The output, from what I've seen, was okay? I don't know if it is that much bette...

sen · 2025-02-28T23:27:34 1740785254

I have a dozen or so very random prompts I feed into every new model that are based on things I’m very knowledgeable and passionate about, and compare the outputs. A couple are directly coding related, a couple are “write a few paragraphs explaining <technical thing>”, and the rest are purely about non-computer hobbies, etc.

I’ve found it way more useful for me personally than any of the “formal” tests, as I don’t really care how it scores on random tests but instead very much do care how well it does my day to day things.

It’s like listening to someone in the media talk about a topic you’re passionate about, and you pick up on all the little bits and pieces that aren’t right. It’s a gut feel and very unscientific but it works.

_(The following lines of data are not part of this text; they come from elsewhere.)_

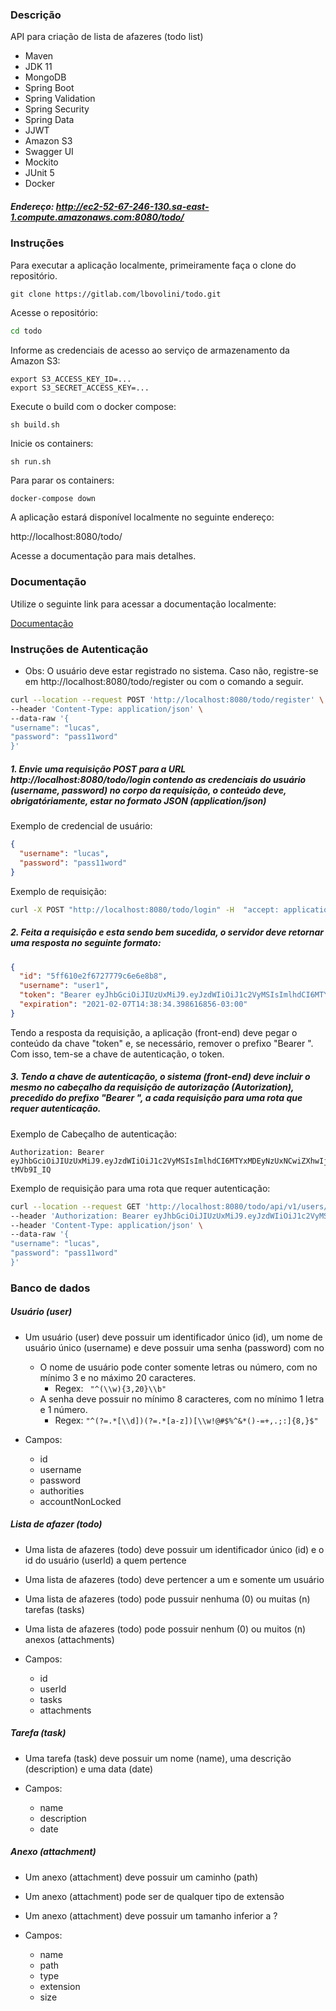 ### Descrição

API para criação de lista de afazeres (todo list)

- Maven
- JDK 11
- MongoDB
- Spring Boot
- Spring Validation
- Spring Security
- Spring Data
- JJWT
- Amazon S3
- Swagger UI
- Mockito
- JUnit 5
- Docker

##### Endereço: http://ec2-52-67-246-130.sa-east-1.compute.amazonaws.com:8080/todo/

### Instruções

Para executar a aplicação localmente, primeiramente faça o clone do repositório.

```
git clone https://gitlab.com/lbovolini/todo.git
```

Acesse o repositório:

```bash
cd todo
```

Informe as credenciais de acesso ao serviço de armazenamento da Amazon S3:

```
export S3_ACCESS_KEY_ID=...
export S3_SECRET_ACCESS_KEY=...
```

Execute o build com o docker compose:

```
sh build.sh
```

Inicie os containers:

```
sh run.sh
```

Para parar os containers:

```bash
docker-compose down
```

A aplicação estará disponível localmente no seguinte endereço:

http://localhost:8080/todo/

Acesse a documentação para mais detalhes.

### Documentação

Utilize o seguinte link para acessar a documentação localmente:

[Documentação](http://localhost:8080/todo/swagger-ui/index.html?url=http://localhost:8080/todo/resources/docs/1.0.0/swagger/todo-1.0.0-swagger.json)

### Instruções de Autenticação

- Obs: O usuário deve estar registrado no sistema. Caso não, registre-se em http://localhost:8080/todo/register ou com o comando a seguir. 

```bash
curl --location --request POST 'http://localhost:8080/todo/register' \
--header 'Content-Type: application/json' \
--data-raw '{
"username": "lucas",
"password": "pass11word"
}'
```

##### 1. Envie uma requisição POST para a URL http://localhost:8080/todo/login contendo as credenciais do usuário (username, password) no corpo da requisição, o conteúdo deve, obrigatóriamente, estar no formato JSON (application/json)

Exemplo de credencial de usuário:

```json
{
  "username": "lucas",
  "password": "pass11word"
} 
```

 Exemplo de requisição:

```bash
curl -X POST "http://localhost:8080/todo/login" -H  "accept: application/json" -H  "Content-Type: application/json" -d "{\"username\":\"user1\",\"password\":\"pass11word\"}"
```

##### 2. Feita a requisição e esta sendo bem sucedida, o servidor deve retornar uma resposta no seguinte formato:

```json
{
  "id": "5ff610e2f6727779c6e6e8b8",
  "username": "user1",
  "token": "Bearer eyJhbGciOiJIUzUxMiJ9.eyJzdWIiOiJ1c2VyMSIsImlhdCI6MTYxMDEyNzUxNCwiZXhwIjoxNjEyNzE5NTE0fQ.aHt_XxLUo94ZMQBPKcSfgfcz08VNS3BfgDcXqf4tlaWYt1Oyl5RWdm9PgmWLBOlNyg7L0XtOIz1u-tMVb9I_IQ",
  "expiration": "2021-02-07T14:38:34.398616856-03:00"
}
```

Tendo a resposta da requisição, a aplicação (front-end) deve pegar o conteúdo da chave "token" e, se necessário, remover o prefixo "Bearer ". Com isso, tem-se a chave de autenticação, o token.

##### 3. Tendo a chave de autenticação, o sistema (front-end) deve incluir o mesmo no cabeçalho da requisição de autorização (Autorization), precedido do prefixo "Bearer ", a cada requisição para uma rota que requer autenticação.

Exemplo de Cabeçalho de autenticação:

```
Authorization: Bearer  eyJhbGciOiJIUzUxMiJ9.eyJzdWIiOiJ1c2VyMSIsImlhdCI6MTYxMDEyNzUxNCwiZXhwIjoxNjEyNzE5NTE0fQ.aHt_XxLUo94ZMQBPKcSfgfcz08VNS3BfgDcXqf4tlaWYt1Oyl5RWdm9PgmWLBOlNyg7L0XtOIz1u-tMVb9I_IQ
```

Exemplo de requisição para uma rota que requer autenticação:

```bash
curl --location --request GET 'http://localhost:8080/todo/api/v1/users/' \
--header 'Authorization: Bearer eyJhbGciOiJIUzUxMiJ9.eyJzdWIiOiJ1c2VyMSIsImlhdCI6MTYwOTk2MTcyMCwiZXhwIjoxNjEyNTUzNzIwfQ.oCdsONW1Tpi94MsYoSfwLv9aR7ktEbB8UXaUiNc1Ye4r3jq28xmDtaxQHRWs_jAztqLDGEtb0bmrBYtXXTBuTw' \
--header 'Content-Type: application/json' \
--data-raw '{
"username": "lucas",
"password": "pass11word"
}'
```

### Banco de dados

##### Usuário (user)

- Um usuário (user) deve possuir um identificador único (id), um nome de usuário único (username) e deve possuir uma senha (password) com no 
  - O nome de usuário pode conter somente letras ou número, com no mínimo 3 e no máximo 20 caracteres. 
    - Regex: ``` "^(\\w){3,20}\\b"```
  - A senha deve possuir no mínimo 8 caracteres, com no mínimo 1 letra e 1 número. 
    - Regex:  ```"^(?=.*[\\d])(?=.*[a-z])[\\w!@#$%^&*()-=+,.;:]{8,}$"```
  
- Campos:
  - id
  - username
  - password
  - authorities
  - accountNonLocked
  
##### Lista de afazer (todo)

- Uma lista de afazeres (todo) deve possuir um identificador único (id) e o id do usuário (userId) a quem pertence 
- Uma lista de afazeres (todo) deve pertencer a um e somente um usuário
- Uma lista de afazeres (todo) pode pussuir nenhuma (0) ou muitas (n) tarefas (tasks)
- Uma lista de afazeres (todo) pode possuir nenhum (0) ou muitos (n) anexos (attachments)

- Campos:
  - id
  - userId
  - tasks
  - attachments

##### Tarefa (task)

- Uma tarefa (task) deve possuir um nome (name), uma descrição (description) e uma data (date)

- Campos:
  - name
  - description
  - date

##### Anexo (attachment)

- Um anexo (attachment) deve possuir um caminho (path)
- Um anexo (attachment) pode ser de qualquer tipo de extensão
- Um anexo (attachment) deve possuir um tamanho inferior a ?

- Campos:
  - name
  - path
  - type
  - extension
  - size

genewitch · 2025-03-01T18:16:27 1740852987

> It’s like listening to someone in the media talk about a topic you’re passionate about, and you pick up on all the little bits and pieces that aren’t right. It’s a gut feel and very unscientific but it works.

I coined Murrai Gell-Mann for this sort of test of ai.

I hope it takes off!

esafak · 2025-02-28T23:13:57 1740784437

You ask people to rate them, possibly among multiple dimensions. People are much better at resolving comparisons than absolute assessments. https://lmarena.ai/

what · 2025-03-01T04:18:05 1740802685

That only works if the people doing the rating are experts on the topic of the answer.

dylan604 · 2025-02-28T23:02:43 1740783763

> but can you really check if the recipe for banana bread output by Claude is better than the one output by ChatGPT?

yes? I mean, if you were really doing this, you could make both and see how they turned out. Or, if you were familiar with doing this and were just looking for a quick refresher, you'd know if something was off or not.

but just like everything else on the interweb, if you have no knowledge except for what ever your search result presented, you're screwed!

amelius · 2025-02-28T23:15:39 1740784539

There are benchmarks, but they can be gamed.